Math computing time statistics for ARM7TDMI and MSP430

Hello,

for an estimation of required computing time I would like to roughly
know the time that current controllers need for math operations
(addition/subtraction, multiplication, division, and also logarithm) in
single and/or double precision floating point format (assuming common
compilers).

The MCUs in question are ARM7TDMI of NXP/Atmel flavour (LPC2000 or
SAM7), and Texas MSP430.

Can anyone provide a link to some statistics?

Thanks,
Tilmann

-- 
http://www.autometer.de - Elektronik nach Ma&#4294967295;.

Reply by Jim Granville ●November 17, 20062006-11-17

Tilmann Reh wrote:
> Hello,
> 
> for an estimation of required computing time I would like to roughly
> know the time that current controllers need for math operations
> (addition/subtraction, multiplication, division, and also logarithm) in
> single and/or double precision floating point format (assuming common
> compilers).
> 
> The MCUs in question are ARM7TDMI of NXP/Atmel flavour (LPC2000 or
> SAM7), and Texas MSP430.
> 
> Can anyone provide a link to some statistics?

Might be hard to find...

Look at http://www.eembc.org/; recently Philips/NXP made some
noise about their core being 37 percent to 51 better than other
ARM7 cores, because of their wider memory paths.

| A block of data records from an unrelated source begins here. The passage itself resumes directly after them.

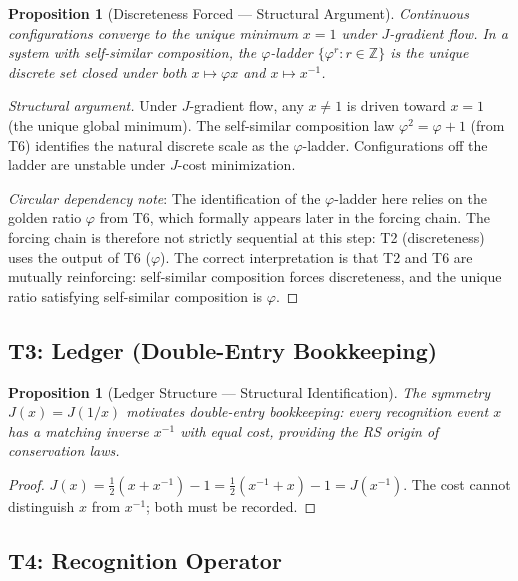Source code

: \documentclass[12pt,a4paper]{article}
\newtheorem{proposition}[theorem]{Proposition}
\theoremstyle{definition}
\theoremstyle{remark}
\begin{document}
\begin{proposition}[Discreteness Forced --- Structural Argument]
Continuous configurations converge to the unique minimum $x = 1$ under
$J$-gradient flow.  In a system with self-similar composition, the
$\varphi$-ladder $\{\varphi^r : r \in \mathbb{Z}\}$ is the unique
discrete set closed under both $x \mapsto \varphi x$ and $x \mapsto x^{-1}$.
\end{proposition}

\begin{proof}[Structural argument]
Under $J$-gradient flow, any $x \neq 1$ is driven toward $x = 1$
(the unique global minimum).  The self-similar composition law
$\varphi^2 = \varphi + 1$ (from T6) identifies the natural discrete
scale as the $\varphi$-ladder.  Configurations off the ladder are
unstable under $J$-cost minimization.

\emph{Circular dependency note}: The identification of the
$\varphi$-ladder here relies on the golden ratio $\varphi$ from
T6, which formally appears later in the forcing chain.  The forcing
chain is therefore not strictly sequential at this step: T2 (discreteness)
uses the output of T6 ($\varphi$).  The correct interpretation is that
T2 and T6 are mutually reinforcing: self-similar composition forces
discreteness, and the unique ratio satisfying self-similar composition
is $\varphi$.
\end{proof}

\subsection{T3: Ledger (Double-Entry Bookkeeping)}

\begin{proposition}[Ledger Structure --- Structural Identification]
The symmetry $J(x) = J(1/x)$ motivates double-entry bookkeeping:
every recognition event $x$ has a matching inverse $x^{-1}$ with
equal cost, providing the RS origin of conservation laws.
\end{proposition}

\begin{proof}
$J(x) = \tfrac{1}{2}(x + x^{-1}) - 1 = \tfrac{1}{2}(x^{-1} + x) - 1
= J(x^{-1})$.  The cost cannot distinguish $x$ from $x^{-1}$;
both must be recorded.
\end{proof}

\subsection{T4: Recognition Operator}
\end{document}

Generally, the ASM opcodes will give some indication. Some
uC lack division, others have it in HW, and that will make a huge
difference to that corner of the benchmark.

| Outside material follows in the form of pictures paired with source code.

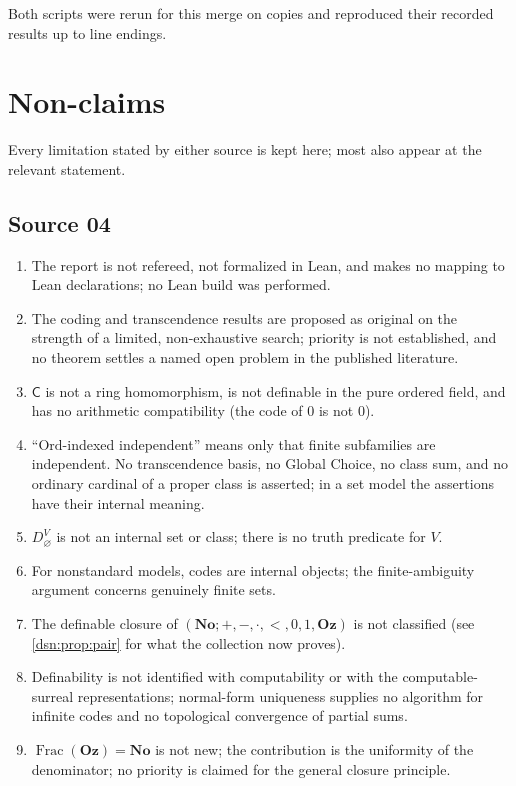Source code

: \documentclass[11pt,a4paper]{article}
\numberwithin{equation}{section}
\theoremstyle{definition}
\theoremstyle{remark}
\newcommand{\No}{\mathbf{No}}
\newcommand{\Oz}{\mathbf{Oz}}
\newcommand{\Ord}{\mathrm{Ord}}
\newcommand{\Frac}{\operatorname{Frac}}
\newcommand{\Code}{\mathsf C}
\begin{document}
Both scripts were rerun for this merge on copies and reproduced their
recorded results up to line endings.

\section{Non-claims}\label{dsn:app:nonclaims}

Every limitation stated by either source is kept here; most also appear at
the relevant statement.

\subsection{Source 04}
\begin{enumerate}[label=N4.\arabic*]
\item The report is not refereed, not formalized in Lean, and makes no
mapping to Lean declarations; no Lean build was performed.
\item The coding and transcendence results are proposed as original on the
strength of a limited, non-exhaustive search; priority is not established,
and no theorem settles a named open problem in the published literature.
\item $\Code$ is not a ring homomorphism, is not definable in the pure
ordered field, and has no arithmetic compatibility (the code of $0$ is not
$0$).
\item ``$\Ord$-indexed independent'' means only that finite subfamilies are
independent. No transcendence basis, no Global Choice, no class sum, and no
ordinary cardinal of a proper class is asserted; in a set model the
assertions have their internal meaning.
\item $D^V_\varnothing$ is not an internal set or class; there is no truth
predicate for $V$.
\item For nonstandard models, codes are internal objects; the
finite-ambiguity argument concerns genuinely finite sets.
\item The definable closure of $(\No;+,-,\cdot,<,0,1,\Oz)$ is not classified
(see \cref{dsn:prop:pair} for what the collection now proves).
\item Definability is not identified with computability or with the
computable-surreal representations; normal-form uniqueness supplies no
algorithm for infinite codes and no topological convergence of partial
sums.
\item $\Frac(\Oz)=\No$ is not new; the contribution is the uniformity of the
denominator; no priority is claimed for the general closure principle.

\end{enumerate}
\end{document}
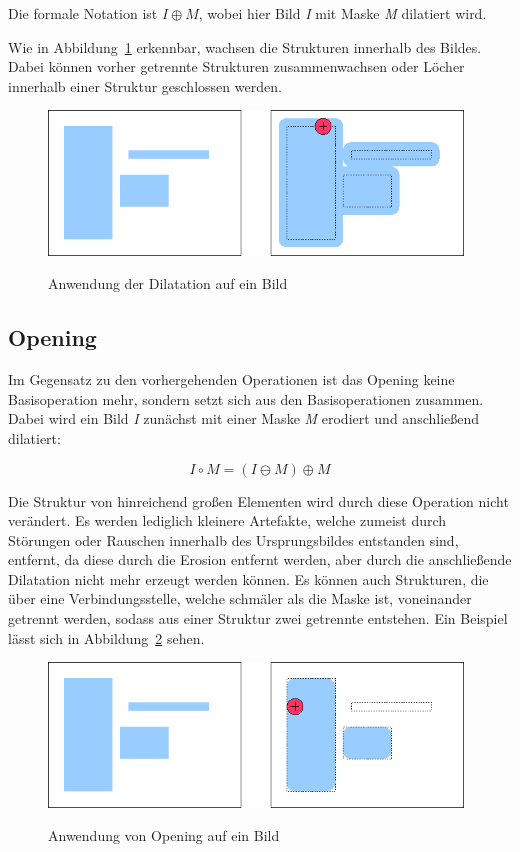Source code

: Die formale Notation ist $ I \oplus M $, wobei hier Bild {\em I} mit Maske {\em M} dilatiert wird.

Wie in Abbildung~\ref{fig:Dilation} erkennbar, wachsen die Strukturen innerhalb des Bildes. Dabei können vorher getrennte Strukturen zusammenwachsen oder Löcher innerhalb einer Struktur geschlossen werden.

\begin{figure}[ht]
   \centering
     \includegraphics[width=11cm]{Bilder/MorphologicalDilation} \\
 \caption{Anwendung der Dilatation auf ein Bild}
 \label{fig:Dilation}
\end{figure}

\subsection{Opening}
Im Gegensatz zu den vorhergehenden Operationen ist das Opening keine Basisoperation mehr, sondern setzt sich aus den Basisoperationen zusammen.
Dabei wird ein Bild {\em I} zunächst mit einer Maske {\em M} erodiert und anschließend dilatiert:

$$ I \circ M = ( I \ominus M ) \oplus M $$

Die Struktur von hinreichend großen Elementen wird durch diese Operation nicht verändert. Es werden lediglich kleinere Artefakte, welche zumeist durch Störungen oder Rauschen innerhalb des Ursprungsbildes entstanden sind, entfernt, da diese durch die Erosion entfernt werden, aber durch die anschließende Dilatation nicht mehr erzeugt werden können. Es können auch Strukturen, die über eine Verbindungsstelle, welche schmäler als die Maske ist, voneinander getrennt werden, sodass aus einer Struktur zwei getrennte entstehen.
Ein Beispiel lässt sich in Abbildung~\ref{fig:Opening} sehen.

\begin{figure}[ht]
   \centering
     \includegraphics[width=11cm]{Bilder/MorphologicalOpening} \\
 \caption{Anwendung von Opening auf ein Bild}
 \label{fig:Opening}
\end{figure}

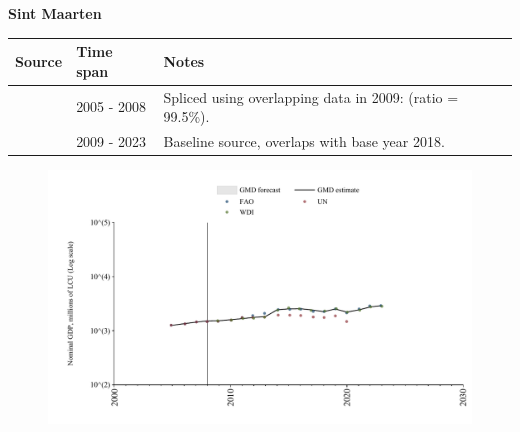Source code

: \documentclass[12pt,a4paper,landscape]{article}
\begin{document}
\begin{adjustbox}{max totalsize={\paperwidth}{\paperheight},center}
\begin{minipage}[t][\textheight][t]{\textwidth}
\vspace*{0.5cm}
{}
\begin{center}
{\Large\bfseries Sint Maarten}
\end{center}
\vspace{0.5cm}
\begin{table}[H]
\centering
\small
\begin{tabular}{|l|l|l|}
\hline
\textbf{Source} & \textbf{Time span} & \textbf{Notes} \\
\hline
\rowcolor{white}\cite{UN}& 2005 - 2008 &Spliced using overlapping data in 2009: (ratio = 99.5\%).\\
\rowcolor{lightgray}\cite{WDI}& 2009 - 2023 &Baseline source, overlaps with base year 2018.\\
\hline
\end{tabular}
\end{table}
\begin{figure}[H]
\centering
\includegraphics[width=\textwidth,height=0.6\textheight,keepaspectratio]{graphs/SXM_nGDP.pdf}
\end{figure}
\end{minipage}
\end{adjustbox}
\end{document}
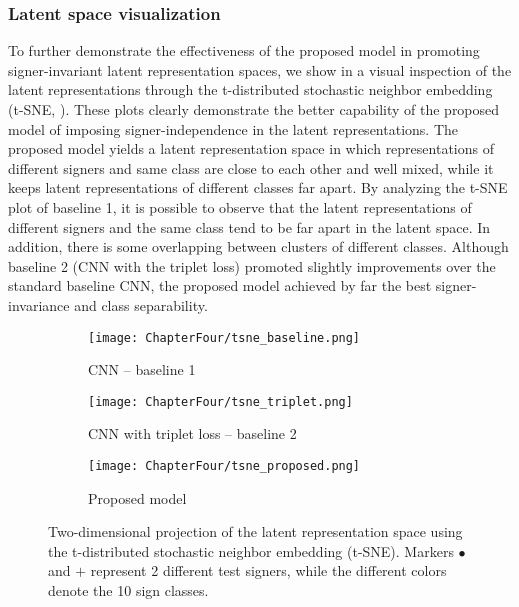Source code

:\subsubsection{Latent space visualization}
To further demonstrate the effectiveness of the proposed model in promoting signer-invariant latent representation spaces, we show in  a visual inspection of the latent representations through the t-distributed stochastic neighbor embedding (t-SNE, \citet{Maaten2008}). These plots clearly demonstrate the better capability of the proposed model of imposing signer-independence in the latent representations. The proposed model yields a latent representation space in which representations of different signers and same class are close to each other and well mixed, while it keeps latent representations of different classes far apart. By analyzing the t-SNE plot of baseline 1, it is possible to observe that the latent representations of different signers and the same class tend to be far apart in the latent space. In addition, there is some overlapping between clusters of different classes. Although baseline 2 (CNN with the triplet loss) promoted slightly improvements over the standard baseline CNN, the proposed model achieved by far the best signer-invariance and class separability.

\begin{figure}
    \centering
    \begin{subfigure}[t]{0.32\textwidth}
        \texttt{[image: ChapterFour/tsne\_baseline.png]}
        \caption{CNN -- baseline 1}
        \label{fig:adv_signer_inv_tsne_a}
    \end{subfigure}
    \begin{subfigure}[t]{0.32\textwidth}
        \texttt{[image: ChapterFour/tsne\_triplet.png]}
        \caption{CNN with triplet loss -- baseline 2}
        \label{fig:adv_signer_inv_tsne_b}
    \end{subfigure}
    \begin{subfigure}[t]{0.32\textwidth}
        \texttt{[image: ChapterFour/tsne\_proposed.png]}
        \caption{Proposed model}
        \label{fig:adv_signer_inv_tsne_c}
    \end{subfigure}
    \caption{\centering Two-dimensional projection of the latent representation space using the t-distributed stochastic neighbor embedding (t-SNE). Markers $\bullet$ and $\textbf{+}$ represent 2 different test signers, while the different colors denote the 10 sign classes.}
    \label{fig:adv_signer_inv_tsne}
\end{figure}

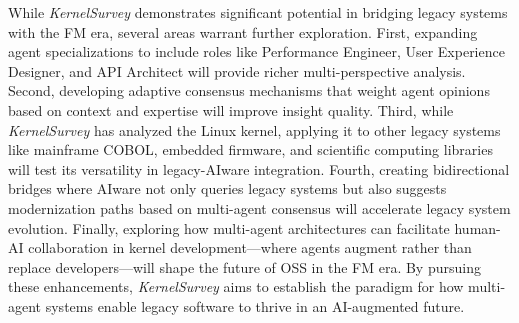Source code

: While \emph{KernelSurvey} demonstrates significant potential in bridging legacy systems with the FM era, several areas warrant further exploration. First, expanding agent specializations to include roles like Performance Engineer, User Experience Designer, and API Architect will provide richer multi-perspective analysis. Second, developing adaptive consensus mechanisms that weight agent opinions based on context and expertise will improve insight quality. Third, while \emph{KernelSurvey} has analyzed the Linux kernel, applying it to other legacy systems like mainframe COBOL, embedded firmware, and scientific computing libraries will test its versatility in legacy-AIware integration. Fourth, creating bidirectional bridges where AIware not only queries legacy systems but also suggests modernization paths based on multi-agent consensus will accelerate legacy system evolution. Finally, exploring how multi-agent architectures can facilitate human-AI collaboration in kernel development—where agents augment rather than replace developers—will shape the future of OSS in the FM era. By pursuing these enhancements, \emph{KernelSurvey} aims to establish the paradigm for how multi-agent systems enable legacy software to thrive in an AI-augmented future.

% 
%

eg recently we needed extended scaling, and we found the
Zilog ZNEO has 64/32=32 divide, and 32*32=64 multiply.
To access that, we had to use in-line ASM, but once we did
that, the result was maybe 1000x faster than a libary call to
shift/subtract SW division in a uC without divide opcodes.

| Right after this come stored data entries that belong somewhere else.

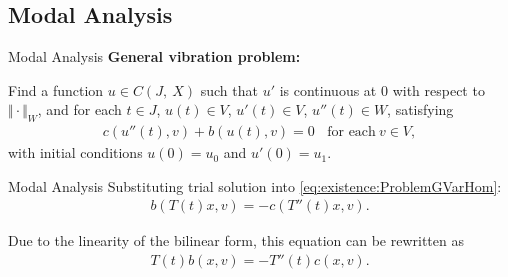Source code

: \documentclass[8pt]{beamer}
\begin{document}
    \subsection{Modal Analysis}
        \begin{frame}{Modal Analysis}
            \textbf{General vibration problem:}
        
            Find a function $u \in C(J,\ X)$ such that $u'$ is continuous at $0$ with respect to $\Vert \cdot \Vert_{W}$, and for each $t \in J$, $u(t) \in V$, $u'(t) \in V$, $u''(t) \in W$, satisfying
            \begin{eqnarray}
                c(u''(t),v)+b(u(t),v) = 0 \ \ \ \ \textrm{for each} \ v \in V, \label{eq:existence:ProblemGVarHom}
            \end{eqnarray}
            with initial conditions $u(0) = u_0$ and $u'(0) = u_1$.
        
        \end{frame}
        
        \begin{frame}{Modal Analysis}
           Substituting trial solution into \eqref{eq:existence:ProblemGVarHom}:
           \begin{eqnarray*}
                b(T(t)x,v) = - c(T''(t)x,v).  \label{eq:existence:ProblemGVarHom:Substitution}
            \end{eqnarray*}
        
            Due to the linearity of the bilinear form, this equation can be rewritten as
            \begin{eqnarray*}
                T(t)b(x,v) = - T''(t)c(x,v).
            \end{eqnarray*}
        
        

        \end{frame}
        
\end{document}

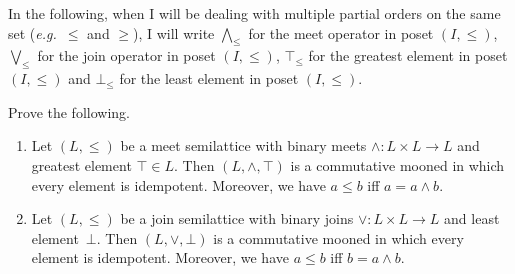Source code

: \documentclass[fontsize=16pt,a4paper,DIV=17,parskip=half]{scrartcl}
\theoremstyle{definition}
\begin{document}
  \begin{note}
    In the following, when I will be dealing with multiple partial orders on the same set (\textit{e.g.}\ $\le$ and $\ge$), I will write $\bigwedge_\le$ for the meet operator in poset $(I, \le)$, $\bigvee_\le$ for the join operator in poset $(I, \le)$, $\top_{\le}$ for the greatest element in poset $(I, \le)$ and $\bot_{\le}$ for the least element in poset $(I, \le)$.
  \end{note}

  \begin{que}
    Prove the following.
    \begin{enumerate}
      \item Let $(L, \le)$ be a meet semilattice with binary meets $\wedge : L \times L \to L$ and greatest element $\top \in L$.
        Then $(L, \wedge, \top)$ is a commutative mooned in which every element is idempotent.
        Moreover, we have $a \le b$ iff $a = a \wedge b$.
      \item Let $(L, \le)$ be a join semilattice with binary joins $\vee : L \times L \to L$ and least element~$\bot$.
        Then $(L, \vee, \bot)$ is a commutative mooned in which every element is idempotent.
        Moreover, we have $a \le b$ iff $b = a \wedge b$.
    \end{enumerate}
  \end{que}
\end{document}
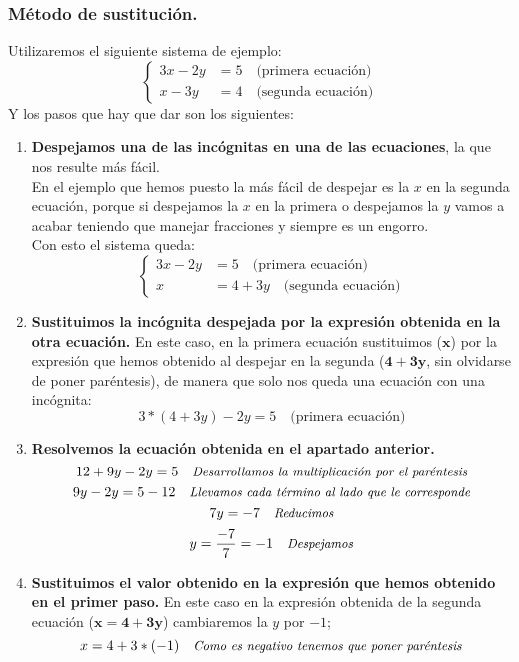 \documentclass[a4paper,11pt,answers]{exam}
\begin{document}
  \subsubsection{Método de sustitución.}
  Utilizaremos el siguiente sistema de ejemplo:
  \[\begin{cases}
      3x-2y&=5 \quad \text{(primera ecuación)}\\
      x-3y &= 4 \quad \text{(segunda ecuación)}
    \end{cases}\]
  Y los pasos que hay que dar son los siguientes:
  \begin{enumerate}
  \item \textbf{Despejamos una de las incógnitas en una de las ecuaciones}, la que nos resulte más fácil.\\
    En el ejemplo que hemos puesto la más fácil de despejar es la $x$ en la segunda ecuación, porque si despejamos la $x$ en la primera o despejamos la $y$ vamos a acabar teniendo que manejar fracciones y siempre es un engorro.\\
    Con esto el sistema queda:
    \[\begin{cases}
        3x-2y&=5 \quad \text{(primera ecuación)}\\
        x&= 4 + 3y \quad \text{(segunda ecuación)}
      \end{cases}  
    \]
  \item \textbf{Sustituimos la incógnita despejada por la expresión obtenida en la otra ecuación.} En este caso, en la primera ecuación sustituimos ($\boldsymbol{x}$) por la expresión que hemos obtenido al despejar en la segunda ($\boldsymbol{4+3y}$, sin olvidarse de poner paréntesis), de manera que solo nos queda una ecuación con una incógnita:
    \[3*(4+3y) - 2y = 5 \quad \text{(primera ecuación)}\]
  \item \textbf{Resolvemos la ecuación obtenida en el apartado anterior.}
    \[12 + 9y - 2y = 5\quad \text{\small {\textit{Desarrollamos la multiplicación por el paréntesis}}}\]
    \[9y - 2y = 5 - 12\quad \text{\small {\textit{Llevamos cada término al lado que le corresponde}}}\]
    \[7y = -7\quad\text{\small{\textit{Reducimos}}}\]
    \[y = \frac{-7}{7} = -1\quad\text{\small{\textit{Despejamos}}}\]
  \item \textbf{Sustituimos el valor obtenido en la expresión que hemos obtenido en el primer paso.} En este caso en la expresión obtenida de la segunda ecuación ($\boldsymbol{x = 4 + 3y}$) cambiaremos la $y$ por $-1$;
    \[x = 4 + 3*(-1) \quad\text{\small{\textit{Como es negativo tenemos que poner paréntesis}}}\]

\end{enumerate}
\end{document}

Also likely to be well-maths-resourced are DSP uC like the TMS320F2802

-jg

Reply by Stef ●November 17, 20062006-11-17

In comp.arch.embedded,
Jim Granville <no.spam@designtools.maps.co.nz> wrote:
> eg recently we needed extended scaling, and we found the
> Zilog ZNEO has 64/32=32 divide, and 32*32=64 multiply.
> To access that, we had to use in-line ASM, but once we did
> that, the result was maybe 1000x faster than a libary call to
> shift/subtract SW division in a uC without divide opcodes.

I've encountered something simular on an arm7tdmi. We needed the
32*32=64 multiply, but could not find a way to let the compiler
emit the smlal (IIRC) instruction. So we also ended up doing
this in asm. Has anybody found a way to let the compiler do this
(ADS or GCC)?

-- 
Stef    (remove caps, dashes and .invalid from e-mail address to reply by mail)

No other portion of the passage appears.